The Top 12 Reasons Why Your Ex Girlfriend Wants a Friends With Benefits Relationship With You
- Your ex can’t get you out of her mind. Despite her best efforts, she misses the sex and is listening more to her body than her mind.
- Your ex girlfriend may have a unique outlook on relationships and bonding. While she understands the two of you have broken up, she still has feelings for you and shared intimacy is her way of expressing her love, despite that the two of your are struggling as a couple.
- She might be testing you to see if you would agree to such an arrangement as a way of gauging your level of interest in her.
- It could be that your ex girlfriend doesn’t want the relationship to be over. One way of keeping things alive is to enter into a friends with benefits arrangement and just feel your way forward.
- Some women are not ready to give up control. Your ex girlfriend may want to keep her relationship options open. So by holding sex over you, your ex exhibits the most control.
- Your ex could be pursuing the friends with benefits strategy to keep you from being with other girls until she makes up her mind about whether your a good long term prospect. While it may seem like a poorly conceived strategy after breaking up with you, she may reason that if she can please you in bed and keep close tabs on you, then the chances of you being attracted by another girl is slim.

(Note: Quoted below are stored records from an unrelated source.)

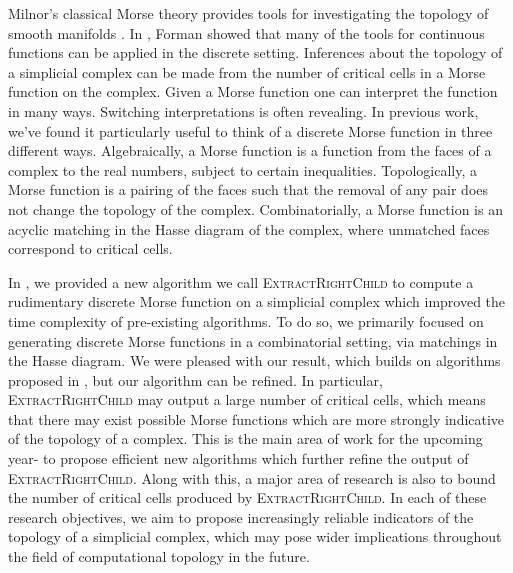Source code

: \documentclass[11pt]{article}
\begin{document}
Milnor’s classical Morse theory provides tools for investigating 
the topology of smooth manifolds \cite{milnor63}. 
In \cite{forman98},
Forman showed that many of the tools for continuous
functions can be applied in the discrete setting. Inferences 
about the topology of a simplicial complex can be made
from the number of critical cells in a Morse function on
the complex.
Given a Morse function one can interpret the function 
in many ways. Switching interpretations is often
revealing. In previous work, we've found it particularly useful
to think of a discrete Morse
function in three different ways. Algebraically, a Morse
function is a function from the faces of a complex to the
real numbers, subject to certain inequalities. Topologically, 
a Morse function is a pairing of the faces such that
the removal of any pair does not change the topology of
the complex. Combinatorially, a Morse function is an
acyclic matching in the Hasse diagram of the complex,
where unmatched faces correspond to critical cells.

In \cite{us}, we provided a new algorithm we call \textsc{ExtractRightChild} to compute
a rudimentary discrete Morse function on a simplicial
complex which improved the time complexity of pre-existing
algorithms. To do so, we primarily focused on generating
discrete Morse functions in a combinatorial setting,
via matchings in the Hasse diagram. We were pleased with our result,
which builds on algorithms proposed in \cite{king},
but our algorithm can be refined. In particular, 
\textsc{ExtractRightChild} may output a large number of critical
cells, which means that there may exist possible Morse functions
which are more strongly indicative of the topology of a complex.
This is the main area of work for the upcoming year- to 
propose efficient new algorithms which further refine the output of 
\textsc{ExtractRightChild}. Along with this, a major area of
research is also to bound the number of critical cells produced
by \textsc{ExtractRightChild}. In each of these research objectives, 
we aim to propose increasingly
reliable indicators of the topology of a simplicial complex, which may 
pose wider implications throughout the field of computational topology in the 
future.
\end{document}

- After a breakup, things can be confusing. What she thinks about the relationship can change day to day. One day she wants to be close to you and doesn’t want to lose you as a friend. The next day, she may hold out, regretting she had sex with you.
- The offer to be in a friends with benefits relationship could have been driven by her fear of loss. She is not ready for it to all end for good.
- She may be driven by this overwhelming need to please you despite the fact that things have changed in the relationship. She may still be trapped in old routines.
- Your ex may have the right intentions at first. She may have offered to remain friends, until sex got in the way and before the two of you can process it all, you are back in bed together.
- Your ex may be very sexual in her expressions and the need for affection and to express her love through sex may have an unhealthy, yet persistent grip on her behavior.
- While I hope this never happens to you, I would be remiss if I didn’t mention it. Your ex’s desire for a continued friendship and sex may be motivated by something hurtful. I will leave it to you to fill in the details.
What Should You Do If Your Ex Girlfriend Just Wants to Have Sex With You?
It would seem like the way to handle a situation of your ex girlfriend wanting sex without a commitment from you would be obvious. But clearly it is not.
It may seem like a dream come true when you ex reaches out and wants to be intimate. She may have been missing you in the worst way and now can’t help herself.
So should you take advantage of her? Should you take advantage of her vulnerable emotional state?
Should you play along, being just a friend who has occasional sex?
Where would that put you in terms of getting the relationship back on track?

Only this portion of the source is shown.